#### PROVIDED ENTRIES:
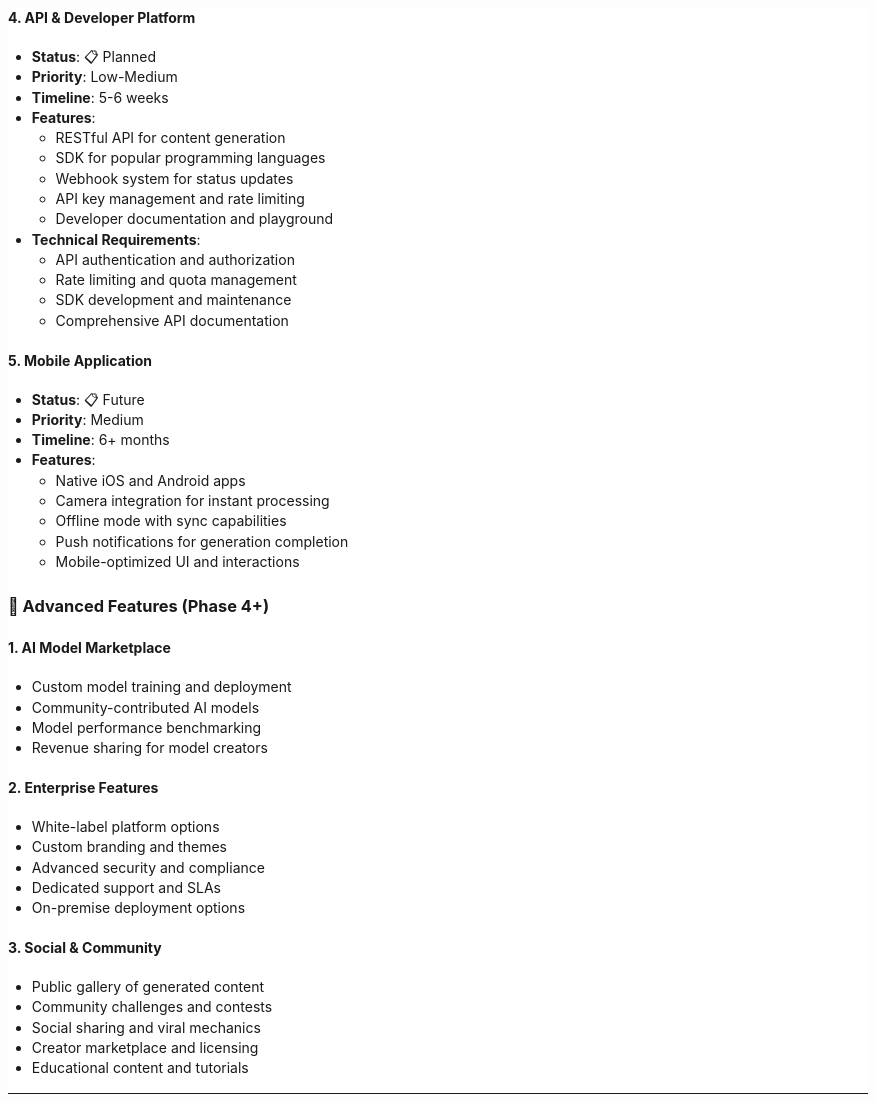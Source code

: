 #### **4. API & Developer Platform**
- **Status**: 📋 Planned
- **Priority**: Low-Medium
- **Timeline**: 5-6 weeks  
- **Features**:
  - RESTful API for content generation
  - SDK for popular programming languages
  - Webhook system for status updates
  - API key management and rate limiting
  - Developer documentation and playground
- **Technical Requirements**:
  - API authentication and authorization
  - Rate limiting and quota management
  - SDK development and maintenance
  - Comprehensive API documentation

#### **5. Mobile Application**
- **Status**: 📋 Future
- **Priority**: Medium
- **Timeline**: 6+ months
- **Features**:
  - Native iOS and Android apps
  - Camera integration for instant processing
  - Offline mode with sync capabilities
  - Push notifications for generation completion
  - Mobile-optimized UI and interactions

### **🎯 Advanced Features (Phase 4+)**

#### **1. AI Model Marketplace**
- Custom model training and deployment
- Community-contributed AI models
- Model performance benchmarking
- Revenue sharing for model creators

#### **2. Enterprise Features**
- White-label platform options
- Custom branding and themes
- Advanced security and compliance
- Dedicated support and SLAs
- On-premise deployment options

#### **3. Social & Community**
- Public gallery of generated content
- Community challenges and contests
- Social sharing and viral mechanics
- Creator marketplace and licensing
- Educational content and tutorials

---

#### WORK REQUEST:
Everything in the listing must be restated word for word, except for the pictures.

#### TASK SOLUTION:
Source code

: #### **4. API & Developer Platform**
- **Status**: 📋 Planned
- **Priority**: Low-Medium
- **Timeline**: 5-6 weeks  
- **Features**:
  - RESTful API for content generation
  - SDK for popular programming languages
  - Webhook system for status updates
  - API key management and rate limiting
  - Developer documentation and playground
- **Technical Requirements**:
  - API authentication and authorization
  - Rate limiting and quota management
  - SDK development and maintenance
  - Comprehensive API documentation

#### **5. Mobile Application**
- **Status**: 📋 Future
- **Priority**: Medium
- **Timeline**: 6+ months
- **Features**:
  - Native iOS and Android apps
  - Camera integration for instant processing
  - Offline mode with sync capabilities
  - Push notifications for generation completion
  - Mobile-optimized UI and interactions

### **🎯 Advanced Features (Phase 4+)**

#### **1. AI Model Marketplace**
- Custom model training and deployment
- Community-contributed AI models
- Model performance benchmarking
- Revenue sharing for model creators

#### **2. Enterprise Features**
- White-label platform options
- Custom branding and themes
- Advanced security and compliance
- Dedicated support and SLAs
- On-premise deployment options

#### **3. Social & Community**
- Public gallery of generated content
- Community challenges and contests
- Social sharing and viral mechanics
- Creator marketplace and licensing
- Educational content and tutorials

---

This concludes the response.